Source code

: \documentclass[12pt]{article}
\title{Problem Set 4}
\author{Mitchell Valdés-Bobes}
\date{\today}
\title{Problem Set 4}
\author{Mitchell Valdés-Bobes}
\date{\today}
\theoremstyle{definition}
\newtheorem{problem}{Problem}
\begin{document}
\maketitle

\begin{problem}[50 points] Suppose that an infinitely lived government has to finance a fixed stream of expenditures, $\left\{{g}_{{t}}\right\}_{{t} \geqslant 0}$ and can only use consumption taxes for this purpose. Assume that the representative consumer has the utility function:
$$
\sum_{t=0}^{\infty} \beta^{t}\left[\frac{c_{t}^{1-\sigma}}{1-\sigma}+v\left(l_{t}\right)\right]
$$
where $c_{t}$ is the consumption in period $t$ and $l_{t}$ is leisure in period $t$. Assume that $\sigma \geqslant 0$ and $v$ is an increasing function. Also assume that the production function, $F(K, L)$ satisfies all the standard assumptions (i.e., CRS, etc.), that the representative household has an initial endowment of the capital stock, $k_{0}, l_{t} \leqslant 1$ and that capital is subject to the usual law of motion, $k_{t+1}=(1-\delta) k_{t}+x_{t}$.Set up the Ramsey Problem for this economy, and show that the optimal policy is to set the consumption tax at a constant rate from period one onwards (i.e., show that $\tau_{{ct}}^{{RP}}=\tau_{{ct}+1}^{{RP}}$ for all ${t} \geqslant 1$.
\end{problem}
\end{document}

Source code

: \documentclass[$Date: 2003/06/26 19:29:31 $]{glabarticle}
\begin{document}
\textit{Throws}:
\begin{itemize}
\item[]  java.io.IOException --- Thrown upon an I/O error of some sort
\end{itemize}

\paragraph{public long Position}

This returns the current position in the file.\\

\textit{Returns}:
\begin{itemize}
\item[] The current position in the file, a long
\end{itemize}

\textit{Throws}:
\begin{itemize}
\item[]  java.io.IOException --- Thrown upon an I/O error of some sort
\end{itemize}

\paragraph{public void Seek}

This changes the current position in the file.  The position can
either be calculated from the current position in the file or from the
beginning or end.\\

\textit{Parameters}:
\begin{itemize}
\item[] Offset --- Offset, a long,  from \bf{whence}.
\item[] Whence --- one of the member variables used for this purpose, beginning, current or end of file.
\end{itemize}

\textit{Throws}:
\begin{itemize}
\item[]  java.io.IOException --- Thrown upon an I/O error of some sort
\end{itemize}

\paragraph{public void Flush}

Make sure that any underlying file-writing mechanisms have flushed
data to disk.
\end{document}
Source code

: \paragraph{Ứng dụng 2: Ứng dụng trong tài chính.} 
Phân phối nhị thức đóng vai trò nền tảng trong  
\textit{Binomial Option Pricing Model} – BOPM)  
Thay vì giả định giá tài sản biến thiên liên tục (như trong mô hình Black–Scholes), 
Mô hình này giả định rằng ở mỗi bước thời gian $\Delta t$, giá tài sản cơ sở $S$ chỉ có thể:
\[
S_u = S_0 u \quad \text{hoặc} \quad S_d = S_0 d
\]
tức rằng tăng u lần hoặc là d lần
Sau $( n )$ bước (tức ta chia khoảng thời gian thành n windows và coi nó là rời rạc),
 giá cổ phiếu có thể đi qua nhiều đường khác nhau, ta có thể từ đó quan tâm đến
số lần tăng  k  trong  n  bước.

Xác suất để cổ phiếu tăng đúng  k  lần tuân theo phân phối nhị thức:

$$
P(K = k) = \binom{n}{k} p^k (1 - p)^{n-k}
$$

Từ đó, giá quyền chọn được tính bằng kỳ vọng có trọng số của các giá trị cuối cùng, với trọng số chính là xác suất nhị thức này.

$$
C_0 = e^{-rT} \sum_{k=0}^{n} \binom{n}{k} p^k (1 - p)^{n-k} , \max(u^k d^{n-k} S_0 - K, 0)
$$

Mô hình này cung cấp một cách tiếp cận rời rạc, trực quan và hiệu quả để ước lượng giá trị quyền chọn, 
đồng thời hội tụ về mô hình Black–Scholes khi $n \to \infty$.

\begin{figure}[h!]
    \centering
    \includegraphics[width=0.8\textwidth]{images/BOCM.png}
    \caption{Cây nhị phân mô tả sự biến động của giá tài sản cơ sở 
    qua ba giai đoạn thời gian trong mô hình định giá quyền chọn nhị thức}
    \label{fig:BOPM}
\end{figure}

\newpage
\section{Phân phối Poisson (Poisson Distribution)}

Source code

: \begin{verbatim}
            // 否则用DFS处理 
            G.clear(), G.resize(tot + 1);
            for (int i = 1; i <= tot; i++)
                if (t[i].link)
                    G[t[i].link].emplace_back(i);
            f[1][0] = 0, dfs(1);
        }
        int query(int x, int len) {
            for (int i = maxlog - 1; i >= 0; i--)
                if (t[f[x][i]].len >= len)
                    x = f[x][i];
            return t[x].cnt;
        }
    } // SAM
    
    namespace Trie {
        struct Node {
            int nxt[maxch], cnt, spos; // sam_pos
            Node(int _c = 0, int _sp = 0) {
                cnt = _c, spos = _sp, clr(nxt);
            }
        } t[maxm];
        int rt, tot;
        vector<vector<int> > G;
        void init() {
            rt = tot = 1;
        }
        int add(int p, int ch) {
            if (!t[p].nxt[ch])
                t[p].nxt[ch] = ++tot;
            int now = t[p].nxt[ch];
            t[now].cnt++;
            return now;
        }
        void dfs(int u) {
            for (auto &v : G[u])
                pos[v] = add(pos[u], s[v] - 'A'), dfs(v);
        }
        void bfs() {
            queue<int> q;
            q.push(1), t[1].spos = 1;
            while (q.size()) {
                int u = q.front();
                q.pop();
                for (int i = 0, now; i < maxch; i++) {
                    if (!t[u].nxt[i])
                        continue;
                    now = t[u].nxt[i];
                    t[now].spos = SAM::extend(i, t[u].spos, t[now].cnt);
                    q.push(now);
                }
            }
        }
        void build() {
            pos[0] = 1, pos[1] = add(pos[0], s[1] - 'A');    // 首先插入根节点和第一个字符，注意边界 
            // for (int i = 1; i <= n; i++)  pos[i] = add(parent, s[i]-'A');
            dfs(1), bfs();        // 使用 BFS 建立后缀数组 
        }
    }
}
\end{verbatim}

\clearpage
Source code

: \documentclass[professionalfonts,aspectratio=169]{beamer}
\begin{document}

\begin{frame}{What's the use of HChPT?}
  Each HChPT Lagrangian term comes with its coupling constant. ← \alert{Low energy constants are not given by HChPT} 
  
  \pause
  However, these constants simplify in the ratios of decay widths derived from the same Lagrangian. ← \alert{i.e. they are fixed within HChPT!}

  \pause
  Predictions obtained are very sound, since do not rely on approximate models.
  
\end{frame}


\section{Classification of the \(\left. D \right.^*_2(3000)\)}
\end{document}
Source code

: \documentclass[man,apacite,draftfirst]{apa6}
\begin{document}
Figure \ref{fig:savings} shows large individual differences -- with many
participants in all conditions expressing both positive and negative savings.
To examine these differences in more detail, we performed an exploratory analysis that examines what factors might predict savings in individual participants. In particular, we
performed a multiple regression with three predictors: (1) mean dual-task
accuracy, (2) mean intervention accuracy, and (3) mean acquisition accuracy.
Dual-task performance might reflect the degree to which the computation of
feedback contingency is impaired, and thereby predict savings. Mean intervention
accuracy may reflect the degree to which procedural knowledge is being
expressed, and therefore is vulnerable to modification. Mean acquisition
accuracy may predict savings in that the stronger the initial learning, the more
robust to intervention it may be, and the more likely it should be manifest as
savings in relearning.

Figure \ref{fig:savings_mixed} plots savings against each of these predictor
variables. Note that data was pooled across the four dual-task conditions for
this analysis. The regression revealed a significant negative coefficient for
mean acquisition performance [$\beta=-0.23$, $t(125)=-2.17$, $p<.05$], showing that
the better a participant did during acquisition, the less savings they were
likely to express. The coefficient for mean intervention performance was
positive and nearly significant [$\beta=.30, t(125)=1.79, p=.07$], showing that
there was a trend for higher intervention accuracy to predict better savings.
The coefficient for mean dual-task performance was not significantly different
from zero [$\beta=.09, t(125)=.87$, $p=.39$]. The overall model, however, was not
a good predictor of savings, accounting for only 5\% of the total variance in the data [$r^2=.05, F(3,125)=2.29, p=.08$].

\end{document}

● **Work to be completed**: In the records above, find each line with the word "Lagrangian" and copy it out.

● **Response to this task**:
  Each HChPT Lagrangian term comes with its coupling constant. ← \alert{Low energy constants are not given by HChPT} 
  However, these constants simplify in the ratios of decay widths derived from the same Lagrangian. ← \alert{i.e. they are fixed within HChPT!}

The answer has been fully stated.